Kanton Bern: Die Kantone Bern und Zürich prüfen, wie bereits in der Untersuchungshaft auf eine Wiedereingliederung von inhaftierten Personen hingewirkt werden könnte.
Für Personen, die sich in Untersuchungshaft (U-Haft) befinden, gilt die Unschuldsvermutung. Dies, weil sie noch kein Gericht verurteilt hat. Dennoch sind die Haftbedingungen restriktiv mit stark eingeschränkten Kontakt- und Betätigungsmöglichkeiten. Damit wollen die Strafverfolgungsbehörden verhindern, dass die einer Straftat verdächtigten Personen sich mit Beteiligten absprechen, Beweise vernichten, Zeuginnen oder Zeugen manipulieren oder Opfer kontaktieren und so den späteren Gerichtsprozess beeinflussen können.
«Ein so striktes Setting bringt aber Gefahren mit sich», schreiben die Regierungsräte der Kantone Bern und Zürich in einer gemeinsamen Medienmitteilung. Es bestehe das Risiko von Haftschäden, und es erschwere die spätere Wiedereingliederung ins Leben in Freiheit. Deshalb arbeiteten die Kantone Bern und Zürich seit längerem daran, die Haftbedingungen in ihren Untersuchungsgefängnissen besser an die verschiedenen Bedürfnisse anzupassen. So könne sich die Mehrzahl der Personen in U-Haft bereits heute durchschnittlich bis zu acht Stunden auf ihrer jeweiligen Abteilung frei bewegen. Man spricht von Gruppenvollzug. Zudem gebe es Möglichkeiten, Bildungsangebote zu nutzen, einer Arbeit nachzugehen und Sport zu treiben.

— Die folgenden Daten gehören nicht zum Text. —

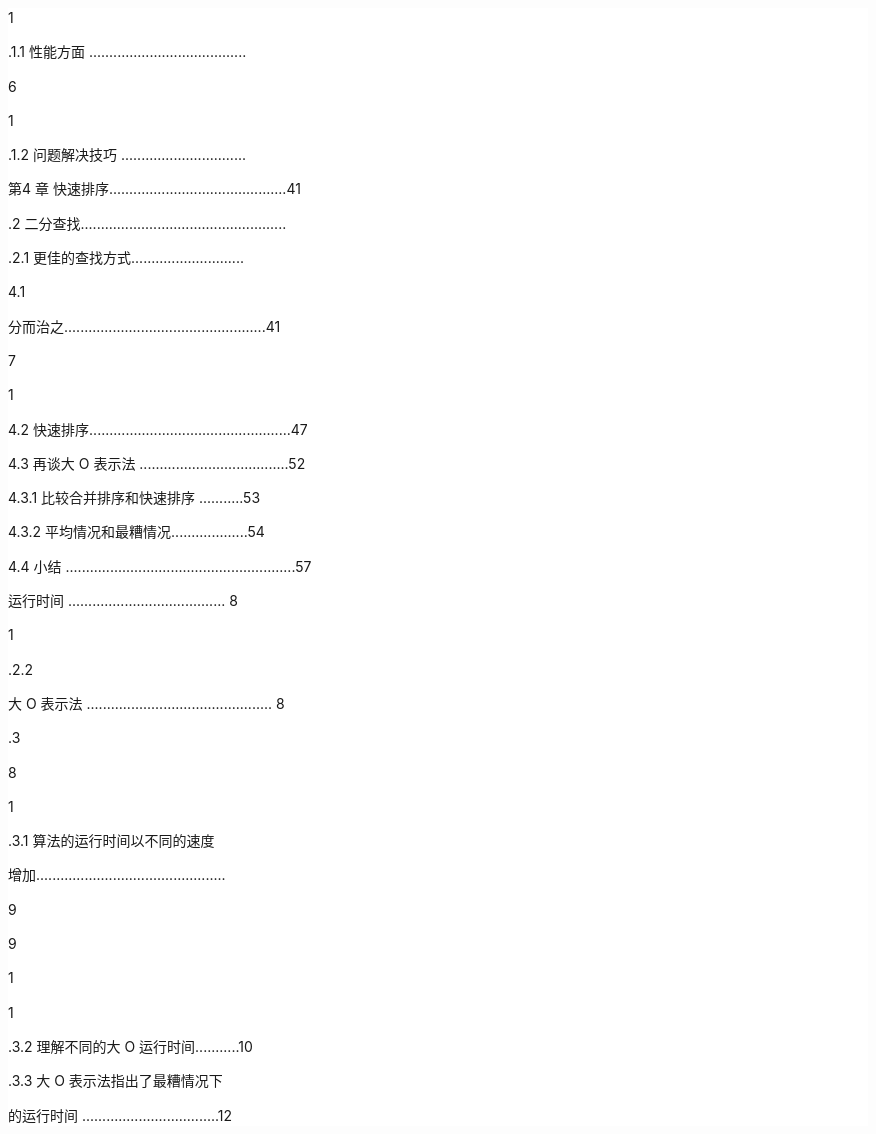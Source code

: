 1

.1.1 性能方面 .......................................  

6

1

.1.2 问题解决技巧 ...............................  

第4 章 快速排序............................................41  

.2 二分查找...................................................  

.2.1 更佳的查找方式............................  

4.1  

分而治之..................................................41  

7

1

4.2 快速排序..................................................47  

4.3 再谈大 O 表示法 .....................................52  

4.3.1 比较合并排序和快速排序 ...........53  

4.3.2 平均情况和最糟情况...................54  

4.4 小结 .........................................................57  

运行时间 ....................................... 8  

1

.2.2  

大 O 表示法 .............................................. 8  

.3  

8

1

.3.1 算法的运行时间以不同的速度  

增加...............................................  

9

9

1

1

.3.2 理解不同的大 O 运行时间...........10  

.3.3 大 O 表示法指出了最糟情况下  

的运行时间 ..................................12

Haftschäden entgegenwirken
Nun gehen die beiden Kantone einen Schritt weiter. In einem gemeinsamen Modellversuch wollen sie erproben, wie sich die Untersuchungshaft noch konsequenter auf die Vermeidung von Haftschäden ausrichten lässt. «Wir wollen inhaftierte Personen gezielt darin unterstützen, ihre vorhandenen Ressourcen – etwa den Beruf, die Wohnung oder die Beziehungen – zu erhalten. So verbessern wir die Voraussetzungen für die spätere Wiedereingliederung», sagt die Zürcher Regierungsrätin Jacqueline Fehr, Vorsteherin der Direktion der Justiz und des Innern. Gleichzeitig sollen Inhaftierte die Möglichkeit erhalten, mehr Eigenverantwortung zu übernehmen, etwa um ihren Alltag selbstständig zu strukturieren.
«In diesem Modellversuch schauen wir, was es braucht, damit möglichst viele persönliche Fähigkeiten erhalten bleiben, sodass diese nach der Entlassung oder später im Strafvollzug nicht neu aufgebaut werden müssen», sagt der Berner Sicherheitsdirektor Philippe Müller.
Wissenschaftlich begleitet
Der Modellversuch umfasst sechs Handlungsfelder: den Eintritt und die damit verbundenen Sofortmassnahmen, das Case Management, die Angehörigenarbeit, das Übergangsmanagement, Massnahmen zur Stress- und Problembewältigung sowie das Schulungs- und Trainingsprogramm für Mitarbeitende. Für Letzteres wird das Gefängnis Meilen als Trainingszentrum zur Verfügung stehen.
Das Bundesamt für Justiz hat die Durchführung des wissenschaftlich begleiteten Modellversuchs bewilligt und beteiligt sich daran. Der Versuch dauert bis 2027. Die beteiligten Kantone wollen damit herausfinden, welche positiven Effekte die verschiedenen Massnahmen auf die Gesundheit und schliesslich auf die Resozialisierung von inhaftierten Personen haben. Ein weiteres Ziel ist, dass die Massnahmen bei Erfolg auf andere Kantone übertragbar sind. Ein Forschungsteam von ETH und Universität Zürich wertet den Modellversuch wissenschaftlich aus.
«Von einer erfolgreichen Wiedereingliederung profitieren alle: die von einer Haft betroffenen Personen, ihre Angehörigen und schliesslich die ganze Gesellschaft», sind die Regierungsräte der Kantone Bern und Zürich überzeugt.